Like a jigsaw puzzle, Medicare is made of different pieces that fit together to provide health coverage for Medicare beneficiaries. The various pieces of Medicare coverage are Medicare Part A, Part B, Part C, Part D, and Supplemental. Each piece covers different types of benefits, and trying to understand all the parts at once can be a daunting task. So, here’s a look at what Medicare Part A covers.
What Medicare Part A covers
Medicare Part A is hospital insurance. It covers some of the cost of inpatient care services received in hospitals, which can include:
- Inpatient care in a hospital
- Skilled nursing facility (SNF) care that is medically-necessary care (like changing sterile dressings)
- Hospice care for patients with a terminal illness with an estimated six months or less to live (patients must meet a specific set of conditions to qualify for hospice care)
- Some home health services when certain conditions are met, and a doctor has certified the patient to be homebound
Note about nursing homes: Most nursing home care is custodial care (bathing, dressing, using the bathroom, and eating). Medicare doesn’t cover custodial care if it’s the only care needed. If it is medically necessary for a patient to have skilled nursing care (like changing sterile dressings), Medicare Part A may cover care in a skilled nursing facility, as noted above.
Who is eligible for Part A?
Most people are eligible for Part A automatically when they turn 65. Part A is available at no cost to people who have worked, or whose spouses have worked, for at least ten years and have paid Medicare taxes through their employers.
When should I enroll in Part A?
While most people are enrolled automatically in Medicare Part A, many people will need to enroll on their own.

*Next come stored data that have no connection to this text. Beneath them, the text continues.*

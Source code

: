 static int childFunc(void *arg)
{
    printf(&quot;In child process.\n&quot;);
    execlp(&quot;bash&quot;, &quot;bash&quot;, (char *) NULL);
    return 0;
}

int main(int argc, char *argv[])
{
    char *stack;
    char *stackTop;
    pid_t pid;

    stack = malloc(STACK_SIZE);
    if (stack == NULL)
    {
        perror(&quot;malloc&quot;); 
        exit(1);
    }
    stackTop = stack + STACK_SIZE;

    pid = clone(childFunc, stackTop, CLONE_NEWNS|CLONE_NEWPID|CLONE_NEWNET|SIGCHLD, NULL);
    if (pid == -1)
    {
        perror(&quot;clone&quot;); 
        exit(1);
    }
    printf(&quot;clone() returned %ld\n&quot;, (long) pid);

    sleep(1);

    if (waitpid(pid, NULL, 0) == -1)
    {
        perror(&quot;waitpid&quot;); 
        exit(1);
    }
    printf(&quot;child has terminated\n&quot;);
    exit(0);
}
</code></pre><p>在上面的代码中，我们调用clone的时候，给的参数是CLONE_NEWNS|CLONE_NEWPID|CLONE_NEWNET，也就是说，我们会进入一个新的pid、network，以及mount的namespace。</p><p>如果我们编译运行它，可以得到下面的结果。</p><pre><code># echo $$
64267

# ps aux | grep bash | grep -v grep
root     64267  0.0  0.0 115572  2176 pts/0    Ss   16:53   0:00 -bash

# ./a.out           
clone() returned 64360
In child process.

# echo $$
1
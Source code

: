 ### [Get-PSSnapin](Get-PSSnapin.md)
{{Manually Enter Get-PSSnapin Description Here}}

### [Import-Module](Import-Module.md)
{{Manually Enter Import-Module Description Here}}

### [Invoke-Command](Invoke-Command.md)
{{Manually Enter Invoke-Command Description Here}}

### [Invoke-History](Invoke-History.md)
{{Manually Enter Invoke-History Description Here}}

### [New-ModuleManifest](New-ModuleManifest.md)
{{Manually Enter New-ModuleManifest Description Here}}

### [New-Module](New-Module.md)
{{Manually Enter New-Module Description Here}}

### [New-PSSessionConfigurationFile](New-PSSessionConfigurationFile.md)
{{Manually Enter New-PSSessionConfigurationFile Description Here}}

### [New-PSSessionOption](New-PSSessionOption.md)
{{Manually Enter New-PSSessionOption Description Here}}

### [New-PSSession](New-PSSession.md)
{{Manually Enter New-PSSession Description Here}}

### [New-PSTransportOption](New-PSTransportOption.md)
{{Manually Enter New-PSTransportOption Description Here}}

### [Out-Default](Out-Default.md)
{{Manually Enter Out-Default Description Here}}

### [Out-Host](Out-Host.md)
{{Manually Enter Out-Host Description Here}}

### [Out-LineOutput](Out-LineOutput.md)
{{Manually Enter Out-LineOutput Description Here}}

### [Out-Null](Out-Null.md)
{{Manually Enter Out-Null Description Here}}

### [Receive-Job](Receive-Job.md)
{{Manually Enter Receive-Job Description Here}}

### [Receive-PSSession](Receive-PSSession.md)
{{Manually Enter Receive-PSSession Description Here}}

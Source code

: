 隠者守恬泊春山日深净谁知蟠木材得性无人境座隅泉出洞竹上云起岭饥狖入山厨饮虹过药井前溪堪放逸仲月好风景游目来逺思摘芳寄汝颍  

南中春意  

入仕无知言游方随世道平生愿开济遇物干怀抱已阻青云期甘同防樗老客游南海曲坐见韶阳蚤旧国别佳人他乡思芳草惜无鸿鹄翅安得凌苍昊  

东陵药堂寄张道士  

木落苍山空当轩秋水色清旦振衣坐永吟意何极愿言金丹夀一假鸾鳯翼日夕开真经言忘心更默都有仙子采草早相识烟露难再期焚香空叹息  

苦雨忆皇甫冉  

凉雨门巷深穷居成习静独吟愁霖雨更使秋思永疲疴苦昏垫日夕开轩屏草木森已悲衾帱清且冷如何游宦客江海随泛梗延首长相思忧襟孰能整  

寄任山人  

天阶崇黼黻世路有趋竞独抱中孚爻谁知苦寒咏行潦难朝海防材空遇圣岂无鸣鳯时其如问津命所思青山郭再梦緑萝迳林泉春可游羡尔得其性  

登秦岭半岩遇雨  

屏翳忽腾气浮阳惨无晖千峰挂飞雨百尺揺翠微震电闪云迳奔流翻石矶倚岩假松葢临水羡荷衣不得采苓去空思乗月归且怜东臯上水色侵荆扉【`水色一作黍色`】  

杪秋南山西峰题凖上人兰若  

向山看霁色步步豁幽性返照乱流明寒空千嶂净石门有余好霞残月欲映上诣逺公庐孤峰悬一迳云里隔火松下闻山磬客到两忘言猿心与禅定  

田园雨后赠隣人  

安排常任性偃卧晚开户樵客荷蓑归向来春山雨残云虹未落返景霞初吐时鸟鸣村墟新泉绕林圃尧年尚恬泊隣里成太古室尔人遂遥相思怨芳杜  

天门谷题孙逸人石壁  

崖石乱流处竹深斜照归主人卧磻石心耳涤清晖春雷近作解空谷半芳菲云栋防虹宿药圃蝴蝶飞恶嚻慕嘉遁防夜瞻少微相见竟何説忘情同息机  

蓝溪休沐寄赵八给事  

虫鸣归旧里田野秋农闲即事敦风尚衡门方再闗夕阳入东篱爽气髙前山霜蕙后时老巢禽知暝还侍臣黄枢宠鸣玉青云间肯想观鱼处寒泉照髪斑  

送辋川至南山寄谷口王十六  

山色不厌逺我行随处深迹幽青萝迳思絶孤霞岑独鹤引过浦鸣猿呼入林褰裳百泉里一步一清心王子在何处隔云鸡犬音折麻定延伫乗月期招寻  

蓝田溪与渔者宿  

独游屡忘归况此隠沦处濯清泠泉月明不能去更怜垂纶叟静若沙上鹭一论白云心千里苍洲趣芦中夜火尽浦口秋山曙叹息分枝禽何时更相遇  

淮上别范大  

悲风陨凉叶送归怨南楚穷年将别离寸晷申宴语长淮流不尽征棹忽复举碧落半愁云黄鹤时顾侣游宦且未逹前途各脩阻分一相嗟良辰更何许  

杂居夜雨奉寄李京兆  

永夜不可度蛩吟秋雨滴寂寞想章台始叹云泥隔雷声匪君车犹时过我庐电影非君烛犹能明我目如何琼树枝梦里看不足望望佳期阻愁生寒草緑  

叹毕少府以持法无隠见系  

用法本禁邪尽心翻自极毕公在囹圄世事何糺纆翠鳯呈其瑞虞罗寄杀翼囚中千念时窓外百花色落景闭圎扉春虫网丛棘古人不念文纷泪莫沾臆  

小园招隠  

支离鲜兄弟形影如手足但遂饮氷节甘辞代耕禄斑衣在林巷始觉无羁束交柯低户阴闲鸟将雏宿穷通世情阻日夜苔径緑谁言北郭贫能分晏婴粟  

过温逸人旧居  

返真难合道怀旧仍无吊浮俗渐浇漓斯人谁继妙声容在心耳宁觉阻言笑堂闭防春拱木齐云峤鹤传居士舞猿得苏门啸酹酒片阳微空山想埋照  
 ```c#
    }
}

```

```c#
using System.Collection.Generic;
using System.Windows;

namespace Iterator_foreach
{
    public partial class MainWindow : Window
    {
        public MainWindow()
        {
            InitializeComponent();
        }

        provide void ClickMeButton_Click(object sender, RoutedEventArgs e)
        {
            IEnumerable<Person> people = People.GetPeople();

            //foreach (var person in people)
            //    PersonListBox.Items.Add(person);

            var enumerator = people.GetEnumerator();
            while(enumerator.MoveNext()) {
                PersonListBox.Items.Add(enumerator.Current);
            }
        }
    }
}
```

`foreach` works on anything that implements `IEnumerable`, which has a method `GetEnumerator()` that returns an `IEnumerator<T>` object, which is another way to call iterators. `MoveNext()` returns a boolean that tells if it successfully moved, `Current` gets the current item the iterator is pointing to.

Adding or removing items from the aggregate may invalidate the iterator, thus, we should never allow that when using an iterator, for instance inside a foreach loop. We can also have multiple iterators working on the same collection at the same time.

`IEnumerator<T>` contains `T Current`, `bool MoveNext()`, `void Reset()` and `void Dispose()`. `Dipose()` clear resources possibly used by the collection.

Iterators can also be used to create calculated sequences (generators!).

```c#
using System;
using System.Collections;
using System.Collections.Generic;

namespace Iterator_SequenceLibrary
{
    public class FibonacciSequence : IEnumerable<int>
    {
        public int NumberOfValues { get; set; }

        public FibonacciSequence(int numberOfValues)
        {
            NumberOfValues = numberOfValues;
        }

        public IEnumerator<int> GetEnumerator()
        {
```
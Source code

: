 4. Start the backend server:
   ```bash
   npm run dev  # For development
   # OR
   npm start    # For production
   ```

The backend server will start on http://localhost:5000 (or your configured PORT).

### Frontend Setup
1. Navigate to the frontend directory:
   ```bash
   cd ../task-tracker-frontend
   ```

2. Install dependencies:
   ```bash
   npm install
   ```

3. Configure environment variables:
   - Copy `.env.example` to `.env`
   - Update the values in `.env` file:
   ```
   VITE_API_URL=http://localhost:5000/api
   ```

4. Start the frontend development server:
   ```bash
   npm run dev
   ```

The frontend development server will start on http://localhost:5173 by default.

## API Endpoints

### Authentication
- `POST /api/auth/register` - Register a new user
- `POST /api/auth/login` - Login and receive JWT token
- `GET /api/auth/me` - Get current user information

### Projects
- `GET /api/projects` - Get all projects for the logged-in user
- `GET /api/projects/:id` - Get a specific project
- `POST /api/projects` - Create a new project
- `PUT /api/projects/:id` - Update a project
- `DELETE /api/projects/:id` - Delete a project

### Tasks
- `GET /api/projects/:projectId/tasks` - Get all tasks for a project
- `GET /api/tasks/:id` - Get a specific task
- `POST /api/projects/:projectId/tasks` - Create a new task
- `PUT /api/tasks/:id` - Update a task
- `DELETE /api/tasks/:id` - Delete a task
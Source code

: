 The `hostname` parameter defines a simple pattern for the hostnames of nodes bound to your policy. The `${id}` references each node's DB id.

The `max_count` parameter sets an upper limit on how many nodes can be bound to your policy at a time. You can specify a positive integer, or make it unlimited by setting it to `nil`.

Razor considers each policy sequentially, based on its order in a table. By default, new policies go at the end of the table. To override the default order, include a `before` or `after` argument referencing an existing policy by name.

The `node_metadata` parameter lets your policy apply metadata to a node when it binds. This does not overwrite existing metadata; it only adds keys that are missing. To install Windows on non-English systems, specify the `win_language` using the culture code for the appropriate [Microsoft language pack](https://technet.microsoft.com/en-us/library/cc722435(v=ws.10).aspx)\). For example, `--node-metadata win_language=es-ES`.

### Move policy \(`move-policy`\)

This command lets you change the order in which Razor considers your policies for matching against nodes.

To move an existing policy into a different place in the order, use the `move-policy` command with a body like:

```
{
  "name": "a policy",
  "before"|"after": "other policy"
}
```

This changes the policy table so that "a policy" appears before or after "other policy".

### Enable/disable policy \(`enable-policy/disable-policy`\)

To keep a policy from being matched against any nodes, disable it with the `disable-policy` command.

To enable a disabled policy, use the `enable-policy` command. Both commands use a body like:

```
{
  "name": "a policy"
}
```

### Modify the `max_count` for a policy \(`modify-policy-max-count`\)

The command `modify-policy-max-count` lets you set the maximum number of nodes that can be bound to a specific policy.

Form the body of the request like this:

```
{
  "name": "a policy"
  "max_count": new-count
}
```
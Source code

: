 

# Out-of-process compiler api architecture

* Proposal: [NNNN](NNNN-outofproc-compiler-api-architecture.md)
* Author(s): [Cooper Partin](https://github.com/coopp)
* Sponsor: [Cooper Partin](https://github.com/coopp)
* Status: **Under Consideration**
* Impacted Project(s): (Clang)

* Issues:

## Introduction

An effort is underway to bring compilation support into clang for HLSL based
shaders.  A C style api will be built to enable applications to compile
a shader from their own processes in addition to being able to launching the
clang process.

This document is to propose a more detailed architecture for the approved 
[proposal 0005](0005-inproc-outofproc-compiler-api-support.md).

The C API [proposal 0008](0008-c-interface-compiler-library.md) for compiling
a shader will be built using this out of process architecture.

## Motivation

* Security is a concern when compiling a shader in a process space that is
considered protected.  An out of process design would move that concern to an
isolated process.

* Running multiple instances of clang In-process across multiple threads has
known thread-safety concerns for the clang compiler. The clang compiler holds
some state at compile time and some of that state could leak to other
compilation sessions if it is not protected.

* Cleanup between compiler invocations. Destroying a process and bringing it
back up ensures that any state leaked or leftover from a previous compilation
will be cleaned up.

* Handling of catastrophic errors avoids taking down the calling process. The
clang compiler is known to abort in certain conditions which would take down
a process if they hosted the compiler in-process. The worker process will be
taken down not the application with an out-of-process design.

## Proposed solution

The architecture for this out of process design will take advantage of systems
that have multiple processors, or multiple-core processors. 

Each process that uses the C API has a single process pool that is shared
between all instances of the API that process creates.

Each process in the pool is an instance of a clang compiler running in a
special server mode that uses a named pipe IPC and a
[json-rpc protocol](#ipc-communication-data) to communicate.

This could include people who work past age 65 and aren’t getting their Social Security benefits or those who qualify for Medicare because they have End-Stage Renal Disease.
The times when you can sign up for Medicare Part A include:
- During your Initial Enrollment Period, which is when you turn 65 or first become eligible for Medicare
- During the General Enrollment Period January 1 – March 31
- During a Special Enrollment Period (SEP) when certain events happen in your life, like if you move or lose other insurance coverage
Part A late-enrollment penalty
If you are required to enroll in Part A on your own and don’t sign up when you are first eligible, your monthly premium could go up as much as 10 percent for twice the number of years that you delay. A delay from one month or one year will result in the same 10 percent penalty. For example, if you put off signing up for Part A for two years, you will pay a higher premium for four years.
What Medicare doesn’t cover
Medicare doesn’t pay for everything. If you need services Medicare doesn’t cover, you’ll have to pay for them yourself unless you have other insurance or you’re in a Medicare health plan that covers those services.